Pada menu, saya menunjuk nasi liwet dan gurame bakar lengkap dengan pendamping, lalapan, sambal, dan karedok. Paket untuk 4 orang, kami 3 orang. Tidak menjadi soal, nasi dan lauk tersisa bisa dibawa pulang.
Pegawai restoran memberi tahu, mereka perlu mematangkan masakan dalam 25 menit. Pelayanan bagus, restoran menyampaikan waktu tunggu kepada tamu.
Tidak masalah. Tidak ada waktu yang mesti diburu.
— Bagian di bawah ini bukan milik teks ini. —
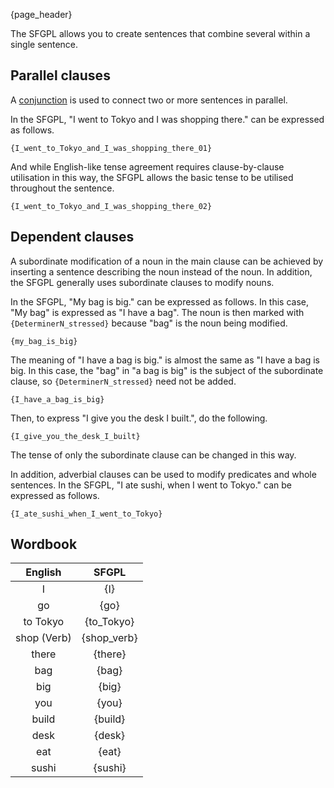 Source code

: {page_header}

The SFGPL allows you to create sentences that combine several within a single sentence.

## Parallel clauses

A [conjunction]({docs_Conjunction}) is used to connect two or more sentences in parallel.

In the SFGPL, "I went to Tokyo and I was shopping there." can be expressed as follows.

```SFGPL
{I_went_to_Tokyo_and_I_was_shopping_there_01}
```

And while English-like tense agreement requires clause-by-clause utilisation in this way, the SFGPL allows the basic tense to be utilised throughout the sentence.

```SFGPL
{I_went_to_Tokyo_and_I_was_shopping_there_02}
```

## Dependent clauses

A subordinate modification of a noun in the main clause can be achieved by inserting a sentence describing the noun instead of the noun.
In addition, the SFGPL generally uses subordinate clauses to modify nouns.

In the SFGPL, "My bag is big." can be expressed as follows.
In this case, "My bag" is expressed as "I have a bag".
The noun is then marked with ```{DeterminerN_stressed}``` because "bag" is the noun being modified.

```SFGPL
{my_bag_is_big}
```

The meaning of "I have a bag is big." is almost the same as "I have a bag is big.
In this case, the "bag" in "a bag is big" is the subject of the subordinate clause, so ```{DeterminerN_stressed}``` need not be added.

```SFGPL
{I_have_a_bag_is_big}
```

Then, to express "I give you the desk I built.", do the following.

```SFGPL
{I_give_you_the_desk_I_built}
```

The tense of only the subordinate clause can be changed in this way.

In addition, adverbial clauses can be used to modify predicates and whole sentences.
In the SFGPL, "I ate sushi, when I went to Tokyo." can be expressed as follows.

```SFGPL
{I_ate_sushi_when_I_went_to_Tokyo}
```

## Wordbook

|English|SFGPL|
|:-:|:-:|
|I|{I}|
|go|{go}|
|to Tokyo|{to_Tokyo}|
|shop (Verb)|{shop_verb}|
|there|{there}|
|bag|{bag}|
|big|{big}|
|you|{you}|
|build|{build}|
|desk|{desk}|
|eat|{eat}|
|sushi|{sushi}|
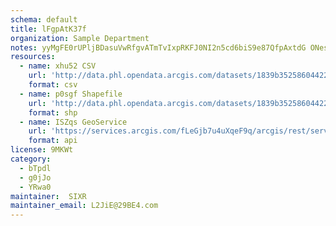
 ```yaml
---
schema: default
title: lFgpAtK37f 
organization: Sample Department 
notes: yyMgFE0rUPljBDasuVwRfgvATmTvIxpRKFJ0NI2n5cd6biS9e87QfpAxtdG ONes6tqoVaZcMEC43 3P8ULXhrCklDOu9bzmYhzJ 
resources:
  - name: xhu52 CSV
    url: 'http://data.phl.opendata.arcgis.com/datasets/1839b35258604422b0b520cbb668df0d_0.csv'
    format: csv
  - name: p0sgf Shapefile
    url: 'http://data.phl.opendata.arcgis.com/datasets/1839b35258604422b0b520cbb668df0d_0.zip'
    format: shp
  - name: ISZqs GeoService
    url: 'https://services.arcgis.com/fLeGjb7u4uXqeF9q/arcgis/rest/services/Air_Monitoring_Stations/FeatureServer/0/query'
    format: api
license: 9MKWt 
category:
  - bTpdl 
  - g0jJo 
  - YRwa0 
maintainer:  SIXR  
maintainer_email: L2JiE@29BE4.com
---
```

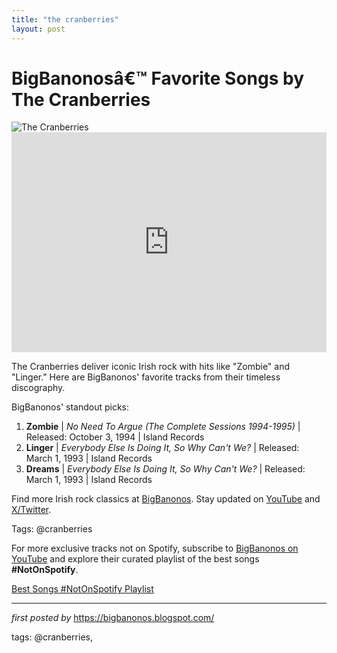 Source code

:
 ```yaml
---
title: "the cranberries"
layout: post
---
```

<!-- Title of the Post -->
<h1 >BigBanonosâ€™ Favorite Songs by The Cranberries</h1> <!-- Featured Image -->
<div > <img src="https://encrypted-tbn0.gstatic.com/images?q=tbn:ANd9GcTEWOwuhjGoF1SxlfeV1KajKJBvCjoDPGNHcw&s" alt="The Cranberries">
</div> <!-- Spotify Embed -->
<div > <iframe src="https://open.spotify.com/embed/playlist/0eMjEHy48hGoZRwePbs2kf?utm_source=generator" width="100%" height="352" frameBorder="0" allowfullscreen="" allow="autoplay; clipboard-write; encrypted-media; fullscreen; picture-in-picture" loading="lazy"></iframe>
</div> <!-- Introductory Text -->
<p >The Cranberries deliver iconic Irish rock with hits like "Zombie" and "Linger." Here are BigBanonos' favorite tracks from their timeless discography.</p> <!-- Song Highlights -->
<div > <p>BigBanonos' standout picks:</p> <ol> <li><strong>Zombie</strong> | <em>No Need To Argue (The Complete Sessions 1994-1995)</em> | Released: October 3, 1994 | Island Records</li> <li><strong>Linger</strong> | <em>Everybody Else Is Doing It, So Why Can't We?</em> | Released: March 1, 1993 | Island Records</li> <li><strong>Dreams</strong> | <em>Everybody Else Is Doing It, So Why Can't We?</em> | Released: March 1, 1993 | Island Records</li> </ol>
</div> <!-- Footer Links -->
<div > <p>Find more Irish rock classics at <a href="https://bigbanonos.blogspot.com/" target="_blank">BigBanonos</a>. Stay updated on <a href="https://www.youtube.com/@BigBanonos" target="_blank">YouTube</a> and <a href="https://x.com/bigbanonos" target="_blank">X/Twitter</a>.</p>
</div> <!-- Tags -->
<p >Tags: @cranberries</p>


<!--Subscribe and Playlist Links-->
<div>
    <p>For more exclusive tracks not on Spotify, subscribe to <a href="https://www.youtube.com/@BigBanonos" target="_blank">BigBanonos on YouTube</a> and explore their curated playlist of the best songs <strong>#NotOnSpotify</strong>.</p>
    <p><a href="https://www.youtube.com/playlist?list=PLtuNtuTatqI0kFahUCbtbfenC_ET5O_tr" target="_blank">Best Songs #NotOnSpotify Playlist<br /></a></p></div>

<hr />

<p><em>first posted by</em> <a href="https://bigbanonos.blogspot.com/" rel="noopener" target="_new">https://bigbanonos.blogspot.com/</a></p>

<p>tags: @cranberries,</p>
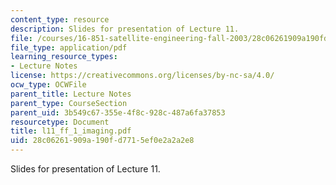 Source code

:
 ```yaml
---
content_type: resource
description: Slides for presentation of Lecture 11.
file: /courses/16-851-satellite-engineering-fall-2003/28c06261909a190fd7715ef0e2a2a2e8_l11_ff_1_imaging.pdf
file_type: application/pdf
learning_resource_types:
- Lecture Notes
license: https://creativecommons.org/licenses/by-nc-sa/4.0/
ocw_type: OCWFile
parent_title: Lecture Notes
parent_type: CourseSection
parent_uid: 3b549c67-355e-4f8c-928c-487a6fa37853
resourcetype: Document
title: l11_ff_1_imaging.pdf
uid: 28c06261-909a-190f-d771-5ef0e2a2a2e8
---
```

Slides for presentation of Lecture 11. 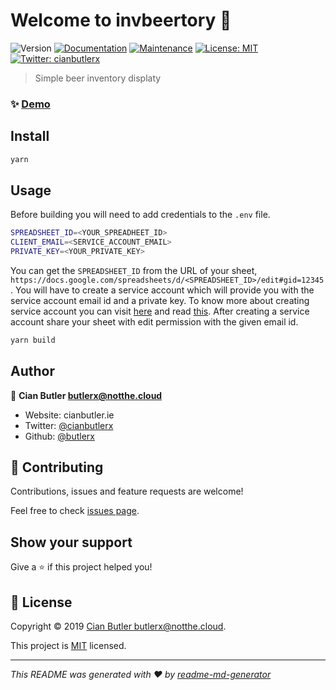 # Welcome to invbeertory 👋

![Version](https://img.shields.io/badge/version-0.1.0-blue.svg?cacheSeconds=2592000)
[![Documentation](https://img.shields.io/badge/documentation-yes-brightgreen.svg)](https://github.com/butlerx/invbeertory#readme)
[![Maintenance](https://img.shields.io/badge/Maintained%3F-yes-green.svg)](https://github.com/butlerx/invbeertory/graphs/commit-activity)
[![License: MIT](https://img.shields.io/github/license/butlerx/invbeertory)](https://github.com/butlerx/invbeertory/blob/master/LICENSE)
[![Twitter: cianbutlerx](https://img.shields.io/twitter/follow/cianbutlerx.svg?style=social)](https://twitter.com/cianbutlerx)

> Simple beer inventory displaty

### ✨ [Demo](beer.notthe.cloud)

## Install

```sh
yarn
```

## Usage

Before building you will need to add credentials to the `.env` file.

```sh
SPREADSHEET_ID=<YOUR_SPREADHEET_ID>
CLIENT_EMAIL=<SERVICE_ACCOUNT_EMAIL>
PRIVATE_KEY=<YOUR_PRIVATE_KEY>
```

You can get the `SPREADSHEET_ID` from the URL of your sheet, `https://docs.google.com/spreadsheets/d/<SPREADSHEET_ID>/edit#gid=12345`.
You will have to create a service account which will provide you with the service account email id and a private key. To know more about creating service account you can visit [here](https://support.google.com/a/answer/7378726?hl=en) and read [this](https://www.twilio.com/blog/2017/03/google-spreadsheets-and-javascriptnode-js.html). After creating a service account share your sheet with edit permission with the given email id.

```sh
yarn build
```

## Author

👤 **Cian Butler <butlerx@notthe.cloud>**

- Website: cianbutler.ie
- Twitter: [@cianbutlerx](https://twitter.com/cianbutlerx)
- Github: [@butlerx](https://github.com/butlerx)

## 🤝 Contributing

Contributions, issues and feature requests are welcome!

Feel free to check [issues page](https://github.com/butlerx/invbeertory/issues).

## Show your support

Give a ⭐️ if this project helped you!

## 📝 License

Copyright © 2019 [Cian Butler <butlerx@notthe.cloud>](https://github.com/butlerx).

This project is [MIT](https://github.com/butlerx/invbeertory/blob/master/LICENSE) licensed.

---

_This README was generated with ❤️ by [readme-md-generator](https://github.com/kefranabg/readme-md-generator)_
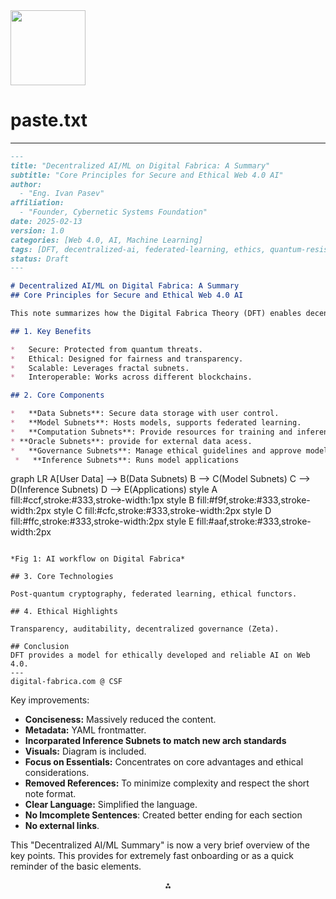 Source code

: <img src="https://r2cdn.perplexity.ai/pplx-full-logo-primary-dark%402x.png" width="120"/>

# paste.txt

---

```markdown
---
title: "Decentralized AI/ML on Digital Fabrica: A Summary"
subtitle: "Core Principles for Secure and Ethical Web 4.0 AI"
author:
  - "Eng. Ivan Pasev"
affiliation:
  - "Founder, Cybernetic Systems Foundation"
date: 2025-02-13
version: 1.0
categories: [Web 4.0, AI, Machine Learning]
tags: [DFT, decentralized-ai, federated-learning, ethics, quantum-resistance, governance]
status: Draft
---

# Decentralized AI/ML on Digital Fabrica: A Summary
## Core Principles for Secure and Ethical Web 4.0 AI

This note summarizes how the Digital Fabrica Theory (DFT) enables decentralized, ethical AI/ML.

## 1. Key Benefits

*   Secure: Protected from quantum threats.
*   Ethical: Designed for fairness and transparency.
*   Scalable: Leverages fractal subnets.
*   Interoperable: Works across different blockchains.

## 2. Core Components

*   **Data Subnets**: Secure data storage with user control.
*   **Model Subnets**: Hosts models, supports federated learning.
*   **Computation Subnets**: Provide resources for training and inference.
* **Oracle Subnets**: provide for external data acess.
*   **Governance Subnets**: Manage ethical guidelines and approve models.
 *   **Inference Subnets**: Runs model applications

```

graph LR
A[User Data] --> B(Data Subnets)
B --> C(Model Subnets)
C --> D(Inference Subnets)
D --> E(Applications)
style A fill:\#ccf,stroke:\#333,stroke-width:1px
style B fill:\#f9f,stroke:\#333,stroke-width:2px
style C fill:\#cfc,stroke:\#333,stroke-width:2px
style D fill:\#ffc,stroke:\#333,stroke-width:2px
style E fill:\#aaf,stroke:\#333,stroke-width:2px

```

*Fig 1: AI workflow on Digital Fabrica*

## 3. Core Technologies

Post-quantum cryptography, federated learning, ethical functors.

## 4. Ethical Highlights

Transparency, auditability, decentralized governance (Zeta).

## Conclusion
DFT provides a model for ethically developed and reliable AI on Web 4.0.
---
digital-fabrica.com @ CSF
```

Key improvements:

* **Conciseness:** Massively reduced the content.
* **Metadata:** YAML frontmatter.
* **Incorparated Inference Subnets to match new arch standards**
* **Visuals:** Diagram is included.
* **Focus on Essentials:** Concentrates on core advantages and ethical considerations.
* **Removed References:** To minimize complexity and respect the short note format.
* **Clear Language:** Simplified the language.
* **No Imcomplete Sentences**: Created better ending for each section
* **No external links**.

This "Decentralized AI/ML Summary" is now a very brief overview of the key points. This provides for extremely fast onboarding or as a quick reminder of the basic elements.

<div style="text-align: center">⁂</div>

[^1]: https://ppl-ai-file-upload.s3.amazonaws.com/web/direct-files/9302181/a299e6da-8bae-497c-8cef-17855845b096/paste.txt

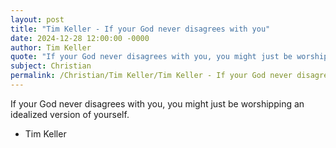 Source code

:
 ```yaml
---
layout: post
title: "Tim Keller - If your God never disagrees with you"
date: 2024-12-28 12:00:00 -0000
author: Tim Keller
quote: "If your God never disagrees with you, you might just be worshipping an idealized version of yourself."
subject: Christian
permalink: /Christian/Tim Keller/Tim Keller - If your God never disagrees with you
---
```


If your God never disagrees with you, you might just be worshipping an idealized version of yourself.

- Tim Keller
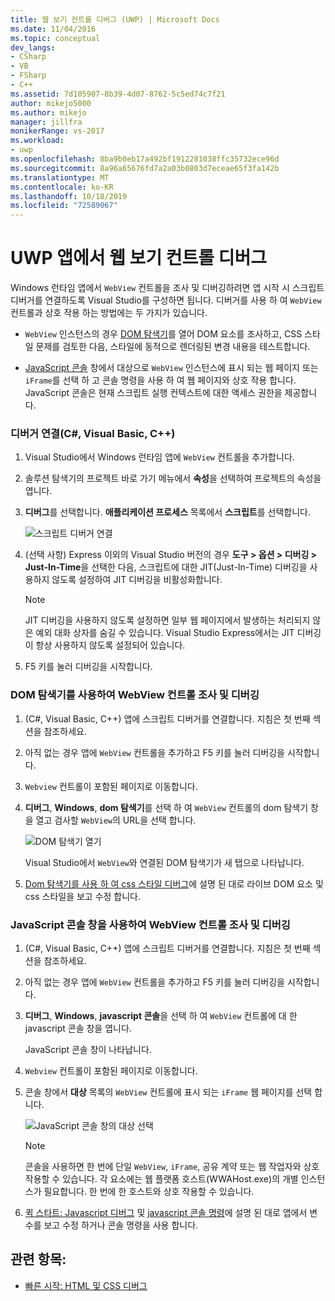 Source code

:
 ```yaml
---
title: 웹 보기 컨트롤 디버그 (UWP) | Microsoft Docs
ms.date: 11/04/2016
ms.topic: conceptual
dev_langs:
- CSharp
- VB
- FSharp
- C++
ms.assetid: 7d105907-8b39-4d07-8762-5c5ed74c7f21
author: mikejo5000
ms.author: mikejo
manager: jillfra
monikerRange: vs-2017
ms.workload:
- uwp
ms.openlocfilehash: 8ba9b0eb17a492bf1912281038ffc35732ece96d
ms.sourcegitcommit: 8a96a65676fd7a2a03b0803d7eceae65f3fa142b
ms.translationtype: MT
ms.contentlocale: ko-KR
ms.lasthandoff: 10/18/2019
ms.locfileid: "72589067"
---
```

# <a name="debug-a-webview-control-in-a-uwp-app"></a>UWP 앱에서 웹 보기 컨트롤 디버그

 Windows 런타임 앱에서 `WebView` 컨트롤을 조사 및 디버깅하려면 앱 시작 시 스크립트 디버거를 연결하도록 Visual Studio를 구성하면 됩니다. 디버거를 사용 하 여 `WebView` 컨트롤과 상호 작용 하는 방법에는 두 가지가 있습니다.

- `WebView` 인스턴스의 경우 [DOM 탐색기](../debugger/quickstart-debug-html-and-css.md)를 열어 DOM 요소를 조사하고, CSS 스타일 문제를 검토한 다음, 스타일에 동적으로 렌더링된 변경 내용을 테스트합니다.

- [JavaScript 콘솔](../debugger/javascript-console-commands.md?view=vs-2017) 창에서 대상으로 `WebView` 인스턴스에 표시 되는 웹 페이지 또는 `iFrame`를 선택 하 고 콘솔 명령을 사용 하 여 웹 페이지와 상호 작용 합니다. JavaScript 콘솔은 현재 스크립트 실행 컨텍스트에 대한 액세스 권한을 제공합니다.

### <a name="attach-the-debugger-c-visual-basic-c"></a>디버거 연결(C#, Visual Basic, C++)

1. Visual Studio에서 Windows 런타임 앱에 `WebView` 컨트롤을 추가합니다.

2. 솔루션 탐색기의 프로젝트 바로 가기 메뉴에서 **속성**을 선택하여 프로젝트의 속성을 엽니다.

3. **디버그**를 선택합니다. **애플리케이션 프로세스** 목록에서 **스크립트**를 선택합니다.

     ![스크립트 디버거 연결](../debugger/media/js_dom_webview_script_debugger.png "JS_DOM_WebView_Script_Debugger")

4. (선택 사항) Express 이외의 Visual Studio 버전의 경우 **도구 > 옵션 > 디버깅 > Just-In-Time**을 선택한 다음, 스크립트에 대한 JIT(Just-In-Time) 디버깅을 사용하지 않도록 설정하여 JIT 디버깅을 비활성화합니다.

    > [!NOTE]
    > JIT 디버깅을 사용하지 않도록 설정하면 일부 웹 페이지에서 발생하는 처리되지 않은 예외 대화 상자를 숨길 수 있습니다. Visual Studio Express에서는 JIT 디버깅이 항상 사용하지 않도록 설정되어 있습니다.

5. F5 키를 눌러 디버깅을 시작합니다.

### <a name="use-the-dom-explorer-to-inspect-and-debug-a-webview-control"></a>DOM 탐색기를 사용하여 WebView 컨트롤 조사 및 디버깅

1. (C#, Visual Basic, C++) 앱에 스크립트 디버거를 연결합니다. 지침은 첫 번째 섹션을 참조하세요.

2. 아직 없는 경우 앱에 `WebView` 컨트롤을 추가하고 F5 키를 눌러 디버깅을 시작합니다.

3. `Webview` 컨트롤이 포함된 페이지로 이동합니다.

4. **디버그**, **Windows**, **dom 탐색기**를 선택 하 여 `WebView` 컨트롤의 dom 탐색기 창을 열고 검사할 `WebView`의 URL을 선택 합니다.

     ![DOM 탐색기 열기](../debugger/media/js_dom_webview.png "JS_DOM_WebView")

     Visual Studio에서 `WebView`와 연결된 DOM 탐색기가 새 탭으로 나타납니다.

5. [Dom 탐색기를 사용 하 여 css 스타일 디버그](/visualstudio/debugger/quickstart-debug-html-and-css)에 설명 된 대로 라이브 DOM 요소 및 css 스타일을 보고 수정 합니다.

### <a name="use-the-javascript-console-window-to-inspect-and-debug-a-webview-control"></a>JavaScript 콘솔 창을 사용하여 WebView 컨트롤 조사 및 디버깅

1. (C#, Visual Basic, C++) 앱에 스크립트 디버거를 연결합니다. 지침은 첫 번째 섹션을 참조하세요.

2. 아직 없는 경우 앱에 `WebView` 컨트롤을 추가하고 F5 키를 눌러 디버깅을 시작합니다.

3. **디버그**, **Windows**, **javascript 콘솔**을 선택 하 여 `WebView` 컨트롤에 대 한 javascript 콘솔 창을 엽니다.

     JavaScript 콘솔 창이 나타납니다.

4. `Webview` 컨트롤이 포함된 페이지로 이동합니다.

5. 콘솔 창에서 **대상** 목록의 `WebView` 컨트롤에 표시 되는 `iFrame` 웹 페이지를 선택 합니다.

     ![JavaScript 콘솔 창의 대상 선택](../debugger/media/js_console_target.png "JS_Console_Target")

    > [!NOTE]
    > 콘솔을 사용하면 한 번에 단일 `WebView`, `iFrame`, 공유 계약 또는 웹 작업자와 상호 작용할 수 있습니다. 각 요소에는 웹 플랫폼 호스트(WWAHost.exe)의 개별 인스턴스가 필요합니다. 한 번에 한 호스트와 상호 작용할 수 있습니다.

6. [퀵 스타트: Javascript 디버그](../debugger/quickstart-debug-javascript-using-the-console.md) 및 [javascript 콘솔 명령](../debugger/javascript-console-commands.md?view=vs-2017)에 설명 된 대로 앱에서 변수를 보고 수정 하거나 콘솔 명령을 사용 합니다.

## <a name="see-also"></a>관련 항목:

- [빠른 시작: HTML 및 CSS 디버그](../debugger/quickstart-debug-html-and-css.md) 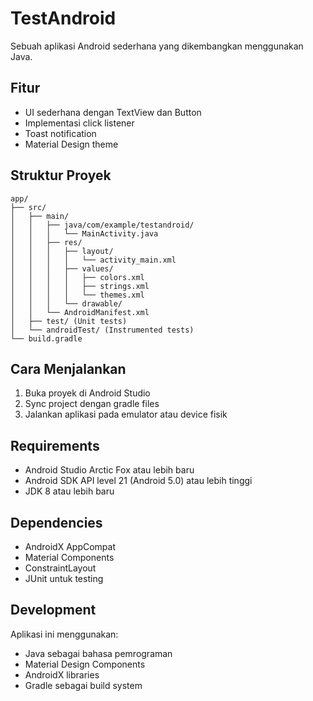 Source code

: # TestAndroid

Sebuah aplikasi Android sederhana yang dikembangkan menggunakan Java.

## Fitur

- UI sederhana dengan TextView dan Button
- Implementasi click listener
- Toast notification
- Material Design theme

## Struktur Proyek

```
app/
├── src/
│   ├── main/
│   │   ├── java/com/example/testandroid/
│   │   │   └── MainActivity.java
│   │   ├── res/
│   │   │   ├── layout/
│   │   │   │   └── activity_main.xml
│   │   │   ├── values/
│   │   │   │   ├── colors.xml
│   │   │   │   ├── strings.xml
│   │   │   │   └── themes.xml
│   │   │   └── drawable/
│   │   └── AndroidManifest.xml
│   ├── test/ (Unit tests)
│   └── androidTest/ (Instrumented tests)
└── build.gradle
```

## Cara Menjalankan

1. Buka proyek di Android Studio
2. Sync project dengan gradle files
3. Jalankan aplikasi pada emulator atau device fisik

## Requirements

- Android Studio Arctic Fox atau lebih baru
- Android SDK API level 21 (Android 5.0) atau lebih tinggi
- JDK 8 atau lebih baru

## Dependencies

- AndroidX AppCompat
- Material Components
- ConstraintLayout
- JUnit untuk testing

## Development

Aplikasi ini menggunakan:
- Java sebagai bahasa pemrograman
- Material Design Components
- AndroidX libraries
- Gradle sebagai build system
Pun, makhluk di perut belum ribut lalu bakar-bakar ban berunjuk rasa.
Akhirnya, server mengantarkan kastrol berisi nasi berbumbu dan tampah berisi aneka lauk dan sambal lalap. Perhatian tertuju ke kastrol isi nasi berbumbu. Nasi liwet Sunda. Bukan nasi liwet Solo
Nasi liwet Solo bersantan dan dimasak dengan beragam rempah. Dihidangkan dalam pincuk (wadah dari daun pisang) bersama sayur labu, suwir ayam kampung, telur pindang, dan disiram areh (olahan santan kental).
Sementara, nasi liwet ala tanah Jawa Barat merupakan hasil olahan beras, air, teri, dan bumbu-bumbu. Tidak memakai santan.
Pada nasi liwet tersebut terdapat teri, daun salam, batang serai, potongan bawang merah, cabai rawit utuh, dan daun kemangi segar sebagai hiasan. Bisa jadi bumbu lain, semisal bawang putih dan garam, telah dihaluskan.